++++ EXTRACTED MATERIAL ++++

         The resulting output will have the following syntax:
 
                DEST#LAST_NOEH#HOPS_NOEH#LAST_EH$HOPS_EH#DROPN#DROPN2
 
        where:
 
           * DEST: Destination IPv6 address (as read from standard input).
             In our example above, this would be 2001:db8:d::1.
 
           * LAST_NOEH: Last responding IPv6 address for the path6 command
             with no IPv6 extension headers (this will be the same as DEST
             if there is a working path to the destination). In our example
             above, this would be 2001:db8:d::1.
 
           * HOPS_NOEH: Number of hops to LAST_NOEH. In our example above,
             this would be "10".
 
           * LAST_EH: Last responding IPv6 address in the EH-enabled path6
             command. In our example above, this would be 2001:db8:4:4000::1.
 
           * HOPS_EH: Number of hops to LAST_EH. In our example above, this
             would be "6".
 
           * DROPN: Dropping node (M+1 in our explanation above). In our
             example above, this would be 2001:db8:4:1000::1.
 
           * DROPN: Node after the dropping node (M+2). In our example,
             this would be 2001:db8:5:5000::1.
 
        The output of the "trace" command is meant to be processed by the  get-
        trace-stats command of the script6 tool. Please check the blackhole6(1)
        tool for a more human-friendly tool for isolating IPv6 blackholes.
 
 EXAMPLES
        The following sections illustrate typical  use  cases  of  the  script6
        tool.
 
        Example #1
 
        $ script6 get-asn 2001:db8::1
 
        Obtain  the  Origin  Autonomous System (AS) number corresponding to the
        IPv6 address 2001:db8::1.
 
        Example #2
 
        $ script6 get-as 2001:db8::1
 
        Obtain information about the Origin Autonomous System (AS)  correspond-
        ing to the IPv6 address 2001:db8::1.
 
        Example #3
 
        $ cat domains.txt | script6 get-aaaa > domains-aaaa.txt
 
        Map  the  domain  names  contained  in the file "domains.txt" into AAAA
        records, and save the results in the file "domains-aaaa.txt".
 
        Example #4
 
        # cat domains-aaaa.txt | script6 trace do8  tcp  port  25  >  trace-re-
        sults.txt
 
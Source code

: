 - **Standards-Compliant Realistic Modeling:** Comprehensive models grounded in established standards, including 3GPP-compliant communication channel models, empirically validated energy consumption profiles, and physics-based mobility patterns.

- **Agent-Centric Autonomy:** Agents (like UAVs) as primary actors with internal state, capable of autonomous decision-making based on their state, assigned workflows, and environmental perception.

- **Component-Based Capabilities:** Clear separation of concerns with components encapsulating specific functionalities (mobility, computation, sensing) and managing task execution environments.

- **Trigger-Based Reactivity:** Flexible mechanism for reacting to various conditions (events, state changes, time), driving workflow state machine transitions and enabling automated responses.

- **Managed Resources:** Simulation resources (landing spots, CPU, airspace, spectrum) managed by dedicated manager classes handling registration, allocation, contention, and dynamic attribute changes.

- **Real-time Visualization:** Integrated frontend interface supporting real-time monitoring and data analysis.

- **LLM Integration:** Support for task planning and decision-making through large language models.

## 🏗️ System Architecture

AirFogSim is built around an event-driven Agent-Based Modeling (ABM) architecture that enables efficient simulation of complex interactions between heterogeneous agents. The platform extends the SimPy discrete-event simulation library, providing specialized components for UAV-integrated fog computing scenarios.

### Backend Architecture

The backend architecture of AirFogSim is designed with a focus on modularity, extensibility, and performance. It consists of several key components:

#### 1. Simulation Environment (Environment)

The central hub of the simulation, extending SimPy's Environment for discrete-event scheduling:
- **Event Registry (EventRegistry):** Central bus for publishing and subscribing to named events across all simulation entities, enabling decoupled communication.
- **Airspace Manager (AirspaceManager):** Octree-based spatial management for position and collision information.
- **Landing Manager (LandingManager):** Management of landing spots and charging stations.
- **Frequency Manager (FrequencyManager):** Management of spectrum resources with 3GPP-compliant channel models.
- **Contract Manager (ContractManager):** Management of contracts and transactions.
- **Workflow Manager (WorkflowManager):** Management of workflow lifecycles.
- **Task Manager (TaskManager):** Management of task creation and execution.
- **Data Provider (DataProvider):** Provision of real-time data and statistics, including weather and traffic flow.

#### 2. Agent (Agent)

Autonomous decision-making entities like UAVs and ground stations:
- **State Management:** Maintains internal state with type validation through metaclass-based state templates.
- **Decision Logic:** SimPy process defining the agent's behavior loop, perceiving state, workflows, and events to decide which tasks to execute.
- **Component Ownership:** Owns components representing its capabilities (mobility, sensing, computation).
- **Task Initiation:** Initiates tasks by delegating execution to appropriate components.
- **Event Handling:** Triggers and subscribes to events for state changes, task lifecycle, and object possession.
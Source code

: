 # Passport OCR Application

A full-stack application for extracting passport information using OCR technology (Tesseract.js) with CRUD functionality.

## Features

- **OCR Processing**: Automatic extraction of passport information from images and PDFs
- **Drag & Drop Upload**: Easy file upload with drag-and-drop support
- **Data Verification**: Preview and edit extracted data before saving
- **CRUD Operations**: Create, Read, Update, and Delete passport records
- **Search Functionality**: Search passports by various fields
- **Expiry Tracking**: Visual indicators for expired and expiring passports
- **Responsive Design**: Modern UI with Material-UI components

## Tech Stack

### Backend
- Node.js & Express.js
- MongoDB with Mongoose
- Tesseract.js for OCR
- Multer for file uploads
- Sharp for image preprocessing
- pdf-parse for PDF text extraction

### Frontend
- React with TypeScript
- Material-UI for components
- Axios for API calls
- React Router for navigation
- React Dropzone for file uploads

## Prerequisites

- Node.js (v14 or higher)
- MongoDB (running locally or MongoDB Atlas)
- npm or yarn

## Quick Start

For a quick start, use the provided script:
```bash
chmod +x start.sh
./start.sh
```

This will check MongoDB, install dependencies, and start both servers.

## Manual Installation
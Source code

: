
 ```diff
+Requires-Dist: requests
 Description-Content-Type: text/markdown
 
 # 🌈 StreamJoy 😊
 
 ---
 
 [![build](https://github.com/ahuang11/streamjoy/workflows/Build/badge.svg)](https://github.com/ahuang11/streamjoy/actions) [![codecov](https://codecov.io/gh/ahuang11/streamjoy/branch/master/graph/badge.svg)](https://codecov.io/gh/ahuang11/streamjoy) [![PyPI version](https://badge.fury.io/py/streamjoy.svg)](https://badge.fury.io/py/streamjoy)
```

++++

AIM OF THE TASK >> Go through the data above and copy each line in which "System" appears.

YOUR RESPONSE >>
        Obtain  the  Origin  Autonomous System (AS) number corresponding to the
        Obtain information about the Origin Autonomous System (AS)  correspond-
## 🏗️ System Architecture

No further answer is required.